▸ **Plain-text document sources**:
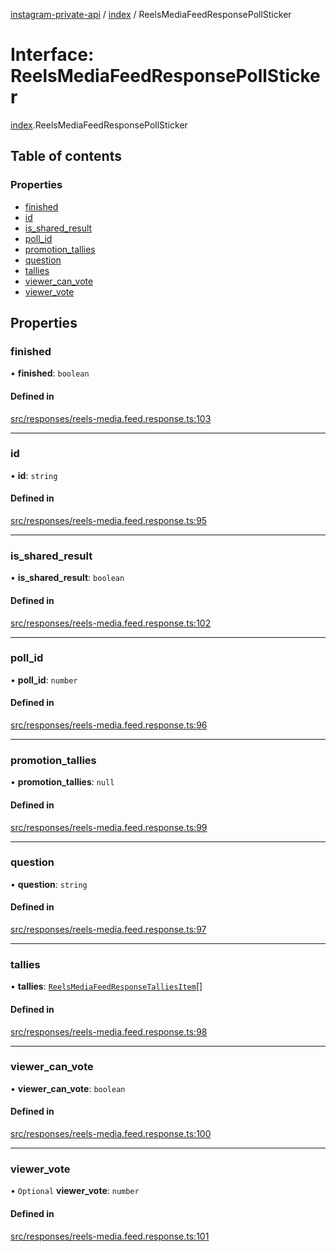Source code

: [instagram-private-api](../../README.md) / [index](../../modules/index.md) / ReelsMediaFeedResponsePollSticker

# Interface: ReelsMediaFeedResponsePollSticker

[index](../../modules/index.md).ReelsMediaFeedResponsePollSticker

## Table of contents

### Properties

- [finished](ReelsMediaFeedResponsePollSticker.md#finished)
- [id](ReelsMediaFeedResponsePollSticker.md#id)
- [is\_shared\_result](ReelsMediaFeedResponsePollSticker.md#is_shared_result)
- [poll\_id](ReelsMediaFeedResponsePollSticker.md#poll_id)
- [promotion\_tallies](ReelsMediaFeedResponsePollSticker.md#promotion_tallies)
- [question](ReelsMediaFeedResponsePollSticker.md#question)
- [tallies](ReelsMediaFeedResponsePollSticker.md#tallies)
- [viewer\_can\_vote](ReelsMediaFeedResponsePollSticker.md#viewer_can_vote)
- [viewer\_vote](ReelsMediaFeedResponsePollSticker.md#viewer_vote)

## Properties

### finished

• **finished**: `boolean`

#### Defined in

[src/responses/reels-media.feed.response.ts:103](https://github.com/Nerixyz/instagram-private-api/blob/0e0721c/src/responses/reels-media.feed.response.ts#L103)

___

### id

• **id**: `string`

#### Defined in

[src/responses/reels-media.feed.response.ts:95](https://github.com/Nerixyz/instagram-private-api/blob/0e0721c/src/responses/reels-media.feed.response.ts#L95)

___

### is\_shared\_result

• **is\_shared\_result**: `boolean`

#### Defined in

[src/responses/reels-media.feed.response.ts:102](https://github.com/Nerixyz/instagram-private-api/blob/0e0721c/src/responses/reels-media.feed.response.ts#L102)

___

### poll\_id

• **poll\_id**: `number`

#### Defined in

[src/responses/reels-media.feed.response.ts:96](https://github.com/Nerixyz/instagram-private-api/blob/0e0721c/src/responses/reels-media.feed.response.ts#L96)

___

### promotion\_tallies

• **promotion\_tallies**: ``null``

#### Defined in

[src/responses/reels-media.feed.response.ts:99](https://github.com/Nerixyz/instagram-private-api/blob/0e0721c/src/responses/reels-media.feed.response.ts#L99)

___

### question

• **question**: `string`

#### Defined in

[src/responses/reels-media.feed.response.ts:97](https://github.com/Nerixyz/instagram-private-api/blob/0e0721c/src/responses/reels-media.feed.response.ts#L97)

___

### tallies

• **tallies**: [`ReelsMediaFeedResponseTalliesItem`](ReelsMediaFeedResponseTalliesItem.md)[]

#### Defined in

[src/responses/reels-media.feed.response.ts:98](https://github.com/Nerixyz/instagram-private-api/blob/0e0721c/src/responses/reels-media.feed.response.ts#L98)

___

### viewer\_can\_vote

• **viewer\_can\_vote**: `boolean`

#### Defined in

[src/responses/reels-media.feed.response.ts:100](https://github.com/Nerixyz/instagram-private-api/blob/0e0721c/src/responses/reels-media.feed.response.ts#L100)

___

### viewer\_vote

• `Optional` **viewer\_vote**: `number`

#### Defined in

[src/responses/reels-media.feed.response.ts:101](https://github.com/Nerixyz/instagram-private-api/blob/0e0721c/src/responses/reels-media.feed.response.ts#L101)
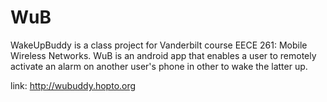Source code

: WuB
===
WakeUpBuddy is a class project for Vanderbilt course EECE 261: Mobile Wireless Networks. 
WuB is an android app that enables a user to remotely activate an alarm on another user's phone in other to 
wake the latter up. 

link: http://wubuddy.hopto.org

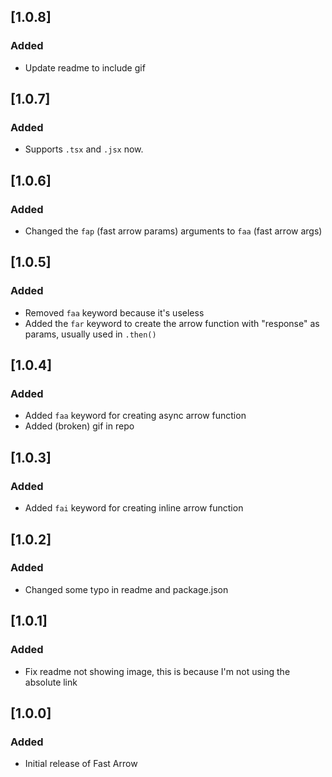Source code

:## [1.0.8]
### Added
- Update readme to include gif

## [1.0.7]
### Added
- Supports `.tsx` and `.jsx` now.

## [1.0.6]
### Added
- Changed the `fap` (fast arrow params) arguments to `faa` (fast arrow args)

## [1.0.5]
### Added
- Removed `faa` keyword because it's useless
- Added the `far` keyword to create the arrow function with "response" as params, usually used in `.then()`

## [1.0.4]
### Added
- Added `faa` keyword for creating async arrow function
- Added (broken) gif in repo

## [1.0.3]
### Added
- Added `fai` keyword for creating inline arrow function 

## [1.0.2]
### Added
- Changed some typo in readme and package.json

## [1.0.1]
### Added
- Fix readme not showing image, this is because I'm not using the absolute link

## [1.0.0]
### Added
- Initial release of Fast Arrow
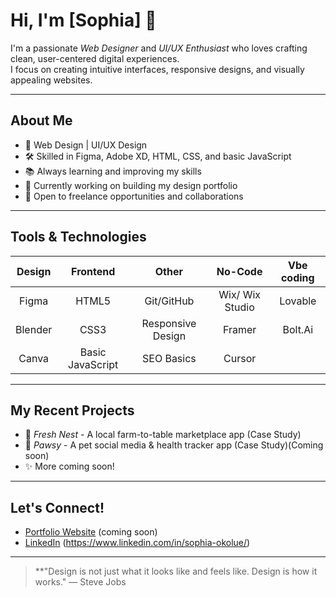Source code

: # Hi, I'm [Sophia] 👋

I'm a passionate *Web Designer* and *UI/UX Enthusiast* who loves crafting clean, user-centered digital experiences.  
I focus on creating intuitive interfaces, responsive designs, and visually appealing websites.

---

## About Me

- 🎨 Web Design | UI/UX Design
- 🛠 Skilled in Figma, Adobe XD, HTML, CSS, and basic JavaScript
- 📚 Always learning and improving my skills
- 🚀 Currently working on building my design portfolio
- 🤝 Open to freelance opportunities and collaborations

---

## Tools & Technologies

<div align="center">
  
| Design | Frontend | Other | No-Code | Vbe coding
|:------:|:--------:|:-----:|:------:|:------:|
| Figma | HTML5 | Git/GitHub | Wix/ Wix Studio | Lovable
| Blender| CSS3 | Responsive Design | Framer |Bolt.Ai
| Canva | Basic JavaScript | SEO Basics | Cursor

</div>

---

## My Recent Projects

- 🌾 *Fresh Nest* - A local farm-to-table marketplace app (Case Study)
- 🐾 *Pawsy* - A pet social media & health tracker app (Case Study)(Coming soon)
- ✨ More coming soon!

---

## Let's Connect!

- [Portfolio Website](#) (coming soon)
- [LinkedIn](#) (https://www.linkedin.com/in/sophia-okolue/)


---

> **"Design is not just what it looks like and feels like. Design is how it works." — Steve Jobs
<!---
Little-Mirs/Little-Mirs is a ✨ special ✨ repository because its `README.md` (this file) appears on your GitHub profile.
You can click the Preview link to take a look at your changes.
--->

▸ **WORK TO BE COMPLETED**: What is needed is an exact copy of the data, without any pictures.

▸ **ANSWER TO THE EXERCISE**:
Source code

: [instagram-private-api](../../README.md) / [index](../../modules/index.md) / ReelsMediaFeedResponsePollSticker

# Interface: ReelsMediaFeedResponsePollSticker

[index](../../modules/index.md).ReelsMediaFeedResponsePollSticker

## Table of contents

### Properties

- [finished](ReelsMediaFeedResponsePollSticker.md#finished)
- [id](ReelsMediaFeedResponsePollSticker.md#id)
- [is\_shared\_result](ReelsMediaFeedResponsePollSticker.md#is_shared_result)
- [poll\_id](ReelsMediaFeedResponsePollSticker.md#poll_id)
- [promotion\_tallies](ReelsMediaFeedResponsePollSticker.md#promotion_tallies)
- [question](ReelsMediaFeedResponsePollSticker.md#question)
- [tallies](ReelsMediaFeedResponsePollSticker.md#tallies)
- [viewer\_can\_vote](ReelsMediaFeedResponsePollSticker.md#viewer_can_vote)
- [viewer\_vote](ReelsMediaFeedResponsePollSticker.md#viewer_vote)

## Properties

### finished

• **finished**: `boolean`

#### Defined in

[src/responses/reels-media.feed.response.ts:103](https://github.com/Nerixyz/instagram-private-api/blob/0e0721c/src/responses/reels-media.feed.response.ts#L103)

___

### id

• **id**: `string`

#### Defined in

[src/responses/reels-media.feed.response.ts:95](https://github.com/Nerixyz/instagram-private-api/blob/0e0721c/src/responses/reels-media.feed.response.ts#L95)

___

### is\_shared\_result

• **is\_shared\_result**: `boolean`

#### Defined in

[src/responses/reels-media.feed.response.ts:102](https://github.com/Nerixyz/instagram-private-api/blob/0e0721c/src/responses/reels-media.feed.response.ts#L102)

___

### poll\_id

• **poll\_id**: `number`

#### Defined in

[src/responses/reels-media.feed.response.ts:96](https://github.com/Nerixyz/instagram-private-api/blob/0e0721c/src/responses/reels-media.feed.response.ts#L96)

___

### promotion\_tallies

• **promotion\_tallies**: ``null``

#### Defined in

[src/responses/reels-media.feed.response.ts:99](https://github.com/Nerixyz/instagram-private-api/blob/0e0721c/src/responses/reels-media.feed.response.ts#L99)

___

### question

• **question**: `string`

#### Defined in

[src/responses/reels-media.feed.response.ts:97](https://github.com/Nerixyz/instagram-private-api/blob/0e0721c/src/responses/reels-media.feed.response.ts#L97)

___

### tallies

• **tallies**: [`ReelsMediaFeedResponseTalliesItem`](ReelsMediaFeedResponseTalliesItem.md)[]

#### Defined in

[src/responses/reels-media.feed.response.ts:98](https://github.com/Nerixyz/instagram-private-api/blob/0e0721c/src/responses/reels-media.feed.response.ts#L98)

___

### viewer\_can\_vote

• **viewer\_can\_vote**: `boolean`

#### Defined in

[src/responses/reels-media.feed.response.ts:100](https://github.com/Nerixyz/instagram-private-api/blob/0e0721c/src/responses/reels-media.feed.response.ts#L100)

___

### viewer\_vote

• `Optional` **viewer\_vote**: `number`

#### Defined in

[src/responses/reels-media.feed.response.ts:101](https://github.com/Nerixyz/instagram-private-api/blob/0e0721c/src/responses/reels-media.feed.response.ts#L101)
Source code

: WuB
===
WakeUpBuddy is a class project for Vanderbilt course EECE 261: Mobile Wireless Networks. 
WuB is an android app that enables a user to remotely activate an alarm on another user's phone in other to 
wake the latter up. 

link: http://wubuddy.hopto.org

Source code

:## [1.0.8]
### Added
- Update readme to include gif

## [1.0.7]
### Added
- Supports `.tsx` and `.jsx` now.

## [1.0.6]
### Added
- Changed the `fap` (fast arrow params) arguments to `faa` (fast arrow args)

## [1.0.5]
### Added
- Removed `faa` keyword because it's useless
- Added the `far` keyword to create the arrow function with "response" as params, usually used in `.then()`

## [1.0.4]
### Added
- Added `faa` keyword for creating async arrow function
- Added (broken) gif in repo

## [1.0.3]
### Added
- Added `fai` keyword for creating inline arrow function 

## [1.0.2]
### Added
- Changed some typo in readme and package.json

## [1.0.1]
### Added
- Fix readme not showing image, this is because I'm not using the absolute link

## [1.0.0]
### Added
- Initial release of Fast Arrow
Source code

: # Hi, I'm [Sophia] 👋

I'm a passionate *Web Designer* and *UI/UX Enthusiast* who loves crafting clean, user-centered digital experiences.  
I focus on creating intuitive interfaces, responsive designs, and visually appealing websites.

---

## About Me

- 🎨 Web Design | UI/UX Design
- 🛠 Skilled in Figma, Adobe XD, HTML, CSS, and basic JavaScript
- 📚 Always learning and improving my skills
- 🚀 Currently working on building my design portfolio
- 🤝 Open to freelance opportunities and collaborations

---

## Tools & Technologies

<div align="center">
  
| Design | Frontend | Other | No-Code | Vbe coding
|:------:|:--------:|:-----:|:------:|:------:|
| Figma | HTML5 | Git/GitHub | Wix/ Wix Studio | Lovable
| Blender| CSS3 | Responsive Design | Framer |Bolt.Ai
| Canva | Basic JavaScript | SEO Basics | Cursor

</div>

---

## My Recent Projects

- 🌾 *Fresh Nest* - A local farm-to-table marketplace app (Case Study)
- 🐾 *Pawsy* - A pet social media & health tracker app (Case Study)(Coming soon)
- ✨ More coming soon!

---

## Let's Connect!

- [Portfolio Website](#) (coming soon)
- [LinkedIn](#) (https://www.linkedin.com/in/sophia-okolue/)


---

> **"Design is not just what it looks like and feels like. Design is how it works." — Steve Jobs
<!---
Little-Mirs/Little-Mirs is a ✨ special ✨ repository because its `README.md` (this file) appears on your GitHub profile.
You can click the Preview link to take a look at your changes.
--->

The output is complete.